Sahar Delijani (سحر دلیجانی; born 1983) is an Iranian American author. Her internationally acclaimed debut novel, Children of the Jacaranda Tree,
has been translated into 32 languages and published in more than 75 countries.

== Life ==

Sahar Delijani was born in Evin Prison in Tehran, while both her parents were detained as leftist political activists, fighting against the newly established Islamic regime. Delijani's mother spent two years and a half in prison and her father four years. Her uncle, her father's younger brother, however, was among thousands of political prisoners executed and buried in mass graves by the regime in 1988.

Delijani, her older brother and her cousin were raised by her grandparents and aunt until their parents' release. Much of this experience, inside and outside Evin Prison, serves as an inspiration for Delijani's debut novel, which spans the decades from 1983 to 2011 and the Iranian Green Movement, when young Iranians once again take to the streets, set to make their own history.

In 1996, at the age of 12, Delijani and her family moved to Northern California. In 2002, she attended the University of California, Berkeley, earning a BA degree in Comparative Literature. Graduating in 2006, she moved to Turin, Italy where she lived for over 10 years. She now lives in New York City.

==Selected Works/Publications==

Delijani’s writing has appeared in The New York Times, Literary Hub, Timothy McSweeney's Quarterly Concern, Kweli Jouranl, Bellevue Literary Review and internationally on Zeit Online, Corriere della Sera, La Nazione, BBC Persian, and DW Persian.

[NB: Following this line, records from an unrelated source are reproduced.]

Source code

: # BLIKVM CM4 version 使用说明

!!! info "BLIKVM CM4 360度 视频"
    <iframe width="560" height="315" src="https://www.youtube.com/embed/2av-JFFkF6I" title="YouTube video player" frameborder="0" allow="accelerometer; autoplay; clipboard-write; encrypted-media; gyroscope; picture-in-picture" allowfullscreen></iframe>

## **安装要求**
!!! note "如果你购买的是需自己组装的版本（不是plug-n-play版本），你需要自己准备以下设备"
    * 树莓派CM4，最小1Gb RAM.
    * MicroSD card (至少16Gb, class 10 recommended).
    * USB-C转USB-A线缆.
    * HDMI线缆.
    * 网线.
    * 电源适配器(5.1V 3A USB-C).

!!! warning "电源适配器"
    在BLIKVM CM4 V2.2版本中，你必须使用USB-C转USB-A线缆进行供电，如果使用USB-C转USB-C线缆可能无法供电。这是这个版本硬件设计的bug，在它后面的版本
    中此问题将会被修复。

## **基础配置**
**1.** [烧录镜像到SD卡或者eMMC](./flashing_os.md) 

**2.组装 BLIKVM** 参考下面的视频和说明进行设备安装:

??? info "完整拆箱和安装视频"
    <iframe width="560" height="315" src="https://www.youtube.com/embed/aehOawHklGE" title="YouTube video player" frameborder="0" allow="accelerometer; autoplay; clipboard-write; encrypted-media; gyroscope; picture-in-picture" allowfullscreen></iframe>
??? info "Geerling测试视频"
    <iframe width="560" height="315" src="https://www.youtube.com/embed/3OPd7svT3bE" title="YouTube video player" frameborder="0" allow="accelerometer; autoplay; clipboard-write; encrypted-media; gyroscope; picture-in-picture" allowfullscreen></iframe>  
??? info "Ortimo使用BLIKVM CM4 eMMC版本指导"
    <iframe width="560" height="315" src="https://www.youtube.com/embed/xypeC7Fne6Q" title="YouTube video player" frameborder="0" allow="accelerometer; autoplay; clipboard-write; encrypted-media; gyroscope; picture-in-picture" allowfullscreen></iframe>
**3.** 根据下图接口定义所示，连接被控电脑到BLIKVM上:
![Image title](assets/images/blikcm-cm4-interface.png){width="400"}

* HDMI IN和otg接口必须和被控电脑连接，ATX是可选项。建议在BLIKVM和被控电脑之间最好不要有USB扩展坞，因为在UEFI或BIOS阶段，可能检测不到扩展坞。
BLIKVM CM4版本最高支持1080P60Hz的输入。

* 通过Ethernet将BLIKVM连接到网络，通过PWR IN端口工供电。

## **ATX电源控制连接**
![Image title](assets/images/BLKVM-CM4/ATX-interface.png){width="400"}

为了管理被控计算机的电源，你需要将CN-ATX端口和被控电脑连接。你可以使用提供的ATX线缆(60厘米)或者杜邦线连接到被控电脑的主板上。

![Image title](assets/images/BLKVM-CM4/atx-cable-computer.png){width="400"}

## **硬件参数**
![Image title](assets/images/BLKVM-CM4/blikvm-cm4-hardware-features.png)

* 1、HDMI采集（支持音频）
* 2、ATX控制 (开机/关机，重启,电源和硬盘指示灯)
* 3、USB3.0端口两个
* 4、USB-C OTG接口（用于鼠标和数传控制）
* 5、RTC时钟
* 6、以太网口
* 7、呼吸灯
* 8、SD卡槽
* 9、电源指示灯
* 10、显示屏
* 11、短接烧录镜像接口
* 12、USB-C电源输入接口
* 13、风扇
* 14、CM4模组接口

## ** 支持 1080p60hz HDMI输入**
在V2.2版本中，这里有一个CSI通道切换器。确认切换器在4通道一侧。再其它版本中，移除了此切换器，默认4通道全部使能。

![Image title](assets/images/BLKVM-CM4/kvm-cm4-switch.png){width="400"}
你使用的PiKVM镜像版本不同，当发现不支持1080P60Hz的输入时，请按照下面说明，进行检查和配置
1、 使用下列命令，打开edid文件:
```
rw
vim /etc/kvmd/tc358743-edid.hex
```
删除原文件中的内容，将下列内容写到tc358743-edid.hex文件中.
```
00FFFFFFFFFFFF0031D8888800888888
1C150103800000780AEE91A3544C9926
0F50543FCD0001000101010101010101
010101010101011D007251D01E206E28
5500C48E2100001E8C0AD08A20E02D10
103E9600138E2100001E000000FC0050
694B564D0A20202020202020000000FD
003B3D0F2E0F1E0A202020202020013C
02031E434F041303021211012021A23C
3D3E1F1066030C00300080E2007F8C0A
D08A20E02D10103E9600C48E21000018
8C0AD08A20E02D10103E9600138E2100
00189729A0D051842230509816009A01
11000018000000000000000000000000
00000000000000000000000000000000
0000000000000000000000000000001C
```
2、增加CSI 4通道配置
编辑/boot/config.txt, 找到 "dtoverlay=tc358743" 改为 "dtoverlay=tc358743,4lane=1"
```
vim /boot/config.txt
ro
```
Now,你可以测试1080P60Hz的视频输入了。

She is the recipient of the 2023 de Groot Foundation Courage to Write Grant, the 2023 Society of Authors and Author’s Foundation Grant, and of fellowships at Tin House, Art Omi, Hedgebrook and Monson Arts. Her work has furthermore been longlisted for the 2022 Granum Foundation Prize, and nominated several times for the Pushcart Prize and the Best American Essay Series.

Delijani has recently appeared on ABC News, Al Jazeera, BBC, NPR and Channel 4 News to discuss Iran and the political realities of the region following a viral post opposing the Israel-Iran war that garnered over four million views.